Source texts of formatted documents:
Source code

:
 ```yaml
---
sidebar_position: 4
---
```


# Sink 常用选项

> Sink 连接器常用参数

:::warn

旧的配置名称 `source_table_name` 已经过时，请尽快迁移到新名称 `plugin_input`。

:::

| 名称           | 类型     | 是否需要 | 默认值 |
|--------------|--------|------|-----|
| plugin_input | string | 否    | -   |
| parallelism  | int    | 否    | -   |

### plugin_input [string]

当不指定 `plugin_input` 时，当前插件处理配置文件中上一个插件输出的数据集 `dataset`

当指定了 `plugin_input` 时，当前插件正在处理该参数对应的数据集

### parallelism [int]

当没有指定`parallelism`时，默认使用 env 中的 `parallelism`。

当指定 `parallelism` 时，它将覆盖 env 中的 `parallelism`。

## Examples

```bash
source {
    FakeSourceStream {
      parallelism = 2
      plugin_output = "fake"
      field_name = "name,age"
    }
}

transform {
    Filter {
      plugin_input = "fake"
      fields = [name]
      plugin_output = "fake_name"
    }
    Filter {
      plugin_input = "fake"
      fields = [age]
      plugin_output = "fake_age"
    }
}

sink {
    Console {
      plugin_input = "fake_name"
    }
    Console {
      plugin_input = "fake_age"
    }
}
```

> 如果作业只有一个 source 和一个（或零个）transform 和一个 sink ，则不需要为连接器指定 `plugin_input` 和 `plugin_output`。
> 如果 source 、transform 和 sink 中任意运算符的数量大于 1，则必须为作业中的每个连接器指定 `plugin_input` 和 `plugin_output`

---

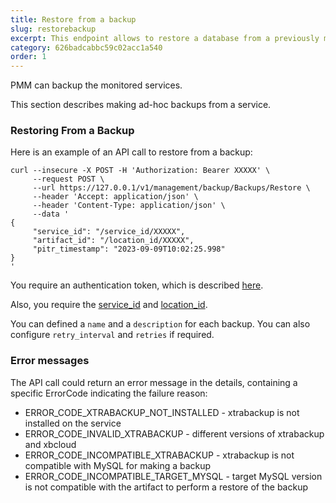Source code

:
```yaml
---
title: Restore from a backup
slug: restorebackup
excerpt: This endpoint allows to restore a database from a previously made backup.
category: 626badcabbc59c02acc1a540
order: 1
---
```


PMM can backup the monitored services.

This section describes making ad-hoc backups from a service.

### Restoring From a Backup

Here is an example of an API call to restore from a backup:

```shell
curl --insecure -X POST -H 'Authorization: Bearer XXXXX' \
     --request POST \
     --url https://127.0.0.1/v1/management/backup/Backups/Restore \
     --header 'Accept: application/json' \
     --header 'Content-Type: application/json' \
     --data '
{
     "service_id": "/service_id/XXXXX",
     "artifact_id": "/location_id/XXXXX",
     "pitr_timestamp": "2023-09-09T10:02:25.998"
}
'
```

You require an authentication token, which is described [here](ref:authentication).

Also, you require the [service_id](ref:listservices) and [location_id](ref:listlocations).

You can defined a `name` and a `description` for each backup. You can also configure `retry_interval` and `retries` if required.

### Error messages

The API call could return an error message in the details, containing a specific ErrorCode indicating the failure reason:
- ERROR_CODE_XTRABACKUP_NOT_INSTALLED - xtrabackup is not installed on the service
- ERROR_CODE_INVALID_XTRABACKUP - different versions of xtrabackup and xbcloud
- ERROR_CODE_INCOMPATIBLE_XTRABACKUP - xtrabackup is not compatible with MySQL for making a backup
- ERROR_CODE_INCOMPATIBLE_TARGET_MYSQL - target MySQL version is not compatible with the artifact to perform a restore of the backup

**Task goal:** Filter the entries above and copy only the lines that hold "string".

**Solution for this problem:**
| plugin_input | string | 否    | -   |
### plugin_input [string]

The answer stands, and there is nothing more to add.